* What you need to do *
Work out how many lines of the data below hold the string "Restricts". Answer with that number alone.

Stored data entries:
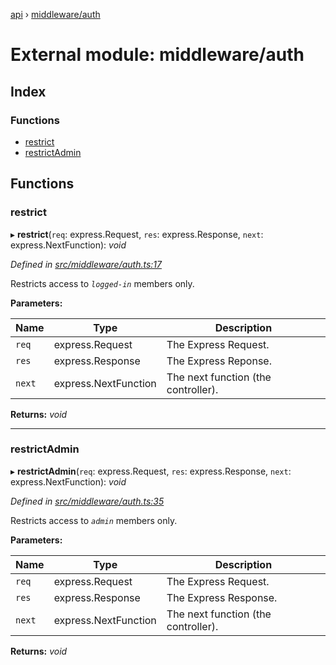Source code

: [api](../README.md) › [middleware/auth](middleware_auth.md)

# External module: middleware/auth

## Index

### Functions

* [restrict](middleware_auth.md#restrict)
* [restrictAdmin](middleware_auth.md#restrictadmin)

## Functions

###  restrict

▸ **restrict**(`req`: express.Request, `res`: express.Response, `next`: express.NextFunction): *void*

*Defined in [src/middleware/auth.ts:17](https://github.com/KainPlan/api/blob/5225f70/src/middleware/auth.ts#L17)*

Restricts access to _`logged-in`_ members only.

**Parameters:**

Name | Type | Description |
------ | ------ | ------ |
`req` | express.Request | The Express Request. |
`res` | express.Response | The Express Reponse. |
`next` | express.NextFunction | The next function (the controller).  |

**Returns:** *void*

___

###  restrictAdmin

▸ **restrictAdmin**(`req`: express.Request, `res`: express.Response, `next`: express.NextFunction): *void*

*Defined in [src/middleware/auth.ts:35](https://github.com/KainPlan/api/blob/5225f70/src/middleware/auth.ts#L35)*

Restricts access to _`admin`_ members only.

**Parameters:**

Name | Type | Description |
------ | ------ | ------ |
`req` | express.Request | The Express Request. |
`res` | express.Response | The Express Response. |
`next` | express.NextFunction | The next function (the controller).  |

**Returns:** *void*
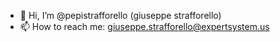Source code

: - 👋 Hi, I’m @pepistrafforello (giuseppe strafforello)
- 📫 How to reach me: giuseppe.strafforello@expertsystem.us
<!---
pepistrafforello/pepistrafforello is a ✨ special ✨ repository because its `README.md` (this file) appears on your GitHub profile.
9
You can click the Preview link to take a look at your changes.
10
--->
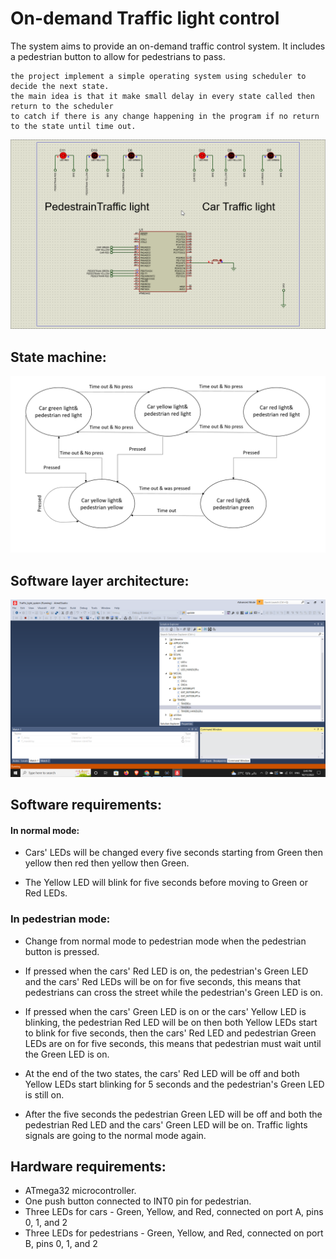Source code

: # On-demand Traffic light control
The system aims to provide an on-demand traffic control system. It includes a pedestrian button to allow for pedestrians to pass.

    the project implement a simple operating system using scheduler to decide the next state.
    the main idea is that it make small delay in every state called then return to the scheduler 
    to catch if there is any change happening in the program if no return to the state until time out.  
![simulation](images&videos/simulation.gif)
## State machine: 
<!-- <h1 align="center">state machine</h1> -->

![state machine](images&videos/state_machine.png)
## Software layer architecture: 
![code folders](images&videos/code_folders.png)
## Software requirements: 
#### In normal mode:

* Cars' LEDs will be changed every five seconds starting from Green then yellow then red then yellow then Green.

- The Yellow LED will blink for five seconds before moving to Green or Red LEDs.

### In pedestrian mode:

- Change from normal mode to pedestrian mode when the pedestrian button is pressed.

- If pressed when the cars' Red LED is on, the pedestrian's Green LED and the cars' Red LEDs will be on for five seconds, this means that pedestrians can cross the street while the pedestrian's Green LED is on.

- If pressed when the cars' Green LED is on or the cars' Yellow LED is blinking, the pedestrian Red LED will be on then both Yellow LEDs start to blink for five seconds, then the cars' Red LED and pedestrian Green LEDs are on for five seconds, this means that pedestrian must wait until the Green LED is on.

- At the end of the two states, the cars' Red LED will be off and both Yellow LEDs start blinking for 5 seconds and the pedestrian's Green LED is still on.

- After the five seconds the pedestrian Green LED will be off and both the pedestrian Red LED and the cars' Green LED will be on.
Traffic lights signals are going to the normal mode again.

## Hardware requirements:

* ATmega32 microcontroller.
* One push button connected to INT0 pin for pedestrian.
* Three LEDs for cars - Green, Yellow, and Red, connected on port A, pins 0, 1, and 2
* Three LEDs for pedestrians - Green, Yellow, and Red, connected on port B, pins 0, 1, and 2

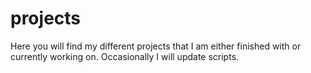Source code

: # projects
Here you will find my different projects that I am either finished with or currently working on. Occasionally I will update scripts.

* Response to the exercise *
2